Ben Dale bdale at comlinx.com.au
Wed May 21 12:55:32 EST 2014


Hi James,

On 21 May 2014, at 10:44 am, James Morgan <James.Morgan at vernet.com.au> wrote:

> Hi all,
> 
> I was hoping to ask what those of you running Juniper kit use in your
> rescue configs; do you use it as a bare-bones config to use when your
> world has caught fire, or do you use it (as the documentation seems to
> suggest) as a last-known-working config?  How often do you update your
> rescue config?

On kit we deploy into remote areas, it's usually the as-built/last-known-working configuration, particularly with branch SRXs.  Branch office configs don't tend to change much and they're usually the places hardest to get hands and feet to in an emergency.  On the other hand, it should be quite easy to talk most people through pressing the Reset Config button to rollback to rescue if someone has a bad day on the console and forgets "commit confirmed".

For boxes like EX2200s that don't have the LCD panel, rescue configs don't make a lot of sense, as there is no way to externally trigger the rescue process.

For stuff deployed in critical locations (DCs etc.) where changes might be made quite regularly, you can't go past an OoB terminal server into the console port and just issuing a rollback, so in these locations, rescue tends to be the as-built configuration (to get rid of the factory alarm), then woefully out of date from that point on ; )

Between commit check, commit confirmed, commit scripts, rollback and rescue configs, there shouldn't be too many times you'll ever need it, but it's nice to know it's there.

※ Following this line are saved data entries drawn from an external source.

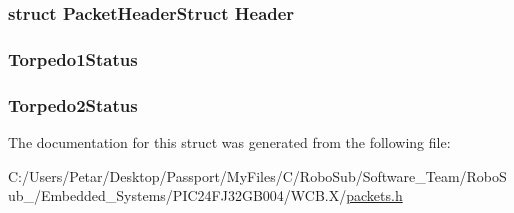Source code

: \subsubsection[{Header}]{\setlength{\rightskip}{0pt plus 5cm}struct {\bf Packet\+Header\+Struct} Header}\label{struct_packet_torpedo_get_struct_ab201af50281aff5ed4f984f994938007}
\hypertarget{struct_packet_torpedo_get_struct_a047f48c23ea1e57620a92bd0b2fefa5d}{}
\subsubsection[{Torpedo1\+Status}]{ Torpedo1\+Status}\label{struct_packet_torpedo_get_struct_a047f48c23ea1e57620a92bd0b2fefa5d}
\hypertarget{struct_packet_torpedo_get_struct_a70ca44ad881c12b1a1ef7ebb7edbe057}{}
\subsubsection[{Torpedo2\+Status}]{ Torpedo2\+Status}\label{struct_packet_torpedo_get_struct_a70ca44ad881c12b1a1ef7ebb7edbe057}


The documentation for this struct was generated from the following file\+:\begin{DoxyCompactItemize}
\item 
C\+:/\+Users/\+Petar/\+Desktop/\+Passport/\+My\+Files/\+C/\+Robo\+Sub/\+Software\+\_\+\+Team/\+Robo\+Sub\+\_/\+Embedded\+\_\+\+Systems/\+P\+I\+C24\+F\+J32\+G\+B004/\+W\+C\+B.\+X/\hyperlink{_w_c_b_8_x_2packets_8h}{packets.\+h}\end{DoxyCompactItemize}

> The reason I ask is I was performing some software updates recently and
> was interested to learn that the upgrade will fail the pre-flight check
> if you have graceful-switchover enabled in your rescue config.  It got
> me wondering what actually was in our rescue config, and what process we
> have for updating it.  Is there an industry best-practice on this?


As for the validation checks on the rescue config, yes - you'll also run into it when upgrading an SRX chassis cluster when the rescue config has been set with a stand-alone member configuration.  "no-validate" is your friend in this scenario ; )

Depending on how formalised your change management process is, you could include updating the rescue configuration as the final step in every CR after validation testing.